Die Pandemie und ihre wirtschaftlichen Folgen lassen die Sozialversicherungssysteme in den USA erodieren. Das zumindest geht aus einem aktuellen Lagebericht des US-Finanzministeriums hervor, über den die „New York Times“ berichtet. Demnach könnten die Reserven des US-Renten-Treuhandfonds (Old-Age and Survivors Insurance Trust Fund) im Jahr 2033 aufgebraucht sein – ein Jahr früher, als ursprünglich prognostiziert. Dann würden die laufenden Einnahmen nur noch ausreichen, um 76 Prozent der Leistungen zu bezahlen.
Auch um den Treuhandfonds für die Invalidenversicherung (Disability Insurance Trust Fund) ist es nicht zum Besten bestellt. Seine Reserven werden nach der Einschätzung des US-Finanzministeriums im Jahr 2057 erschöpft sein, acht Jahre früher als in der letztjährigen Schätzung. Hier könnten dann noch 91 Prozent aus den laufenden Einnahmen abgedeckt werden.

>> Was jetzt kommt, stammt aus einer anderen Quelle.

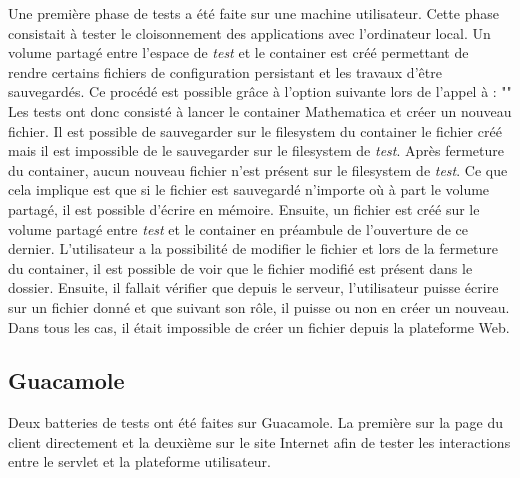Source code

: Une première phase de tests a été faite sur une machine utilisateur.
Cette phase consistait à tester le cloisonnement des applications avec l'ordinateur local.
Un volume partagé entre l'espace de \textit{test} et le container est créé permettant de rendre certains fichiers de configuration persistant et les travaux d'être sauvegardés.
Ce procédé est possible grâce à l'option suivante lors de l'appel à  : ""
\newline 
Les tests ont donc consisté à lancer le container Mathematica et créer un nouveau fichier.
Il est possible de sauvegarder sur le filesystem du container le fichier créé mais il est impossible de le sauvegarder sur le filesystem de \textit{test}.
Après fermeture du container, aucun nouveau fichier n'est présent sur le \gls{filesystem} de \textit{test}.
Ce que cela implique est que si le fichier est sauvegardé  n'importe où à part le volume partagé, il est possible d'écrire en mémoire.
\newline 
Ensuite, un fichier est créé sur le volume partagé entre \textit{test} et le container en préambule de l'ouverture de ce dernier.
L'utilisateur a la possibilité de modifier le fichier et lors de la fermeture du container, il est possible de voir que le fichier modifié est présent dans le dossier.
\newline
Ensuite, il fallait vérifier que depuis le serveur, l'utilisateur puisse écrire sur un fichier donné et que suivant son rôle, il puisse ou non en créer un nouveau.
Dans tous les cas, il était impossible de créer un fichier depuis la plateforme Web.

\subsection{Guacamole}
Deux batteries de tests ont été faites sur Guacamole.
La première sur la page du client directement et la deuxième sur le site Internet afin de tester les interactions entre le servlet et la plateforme utilisateur.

Sorgen bereitet den Aktuaren aus dem US-Finanzministerium schließlich auch der Krankenhaus-Treuhandfonds von Medicare, der öffentlichen und bundesstaatlichen Krankenversicherung innerhalb des Gesundheitssystems der USA. Hier wird erwartet, dass er voraussichtlich ab 2026 nicht mehr in der Lage sein wird, seine Rechnungen zu bezahlen.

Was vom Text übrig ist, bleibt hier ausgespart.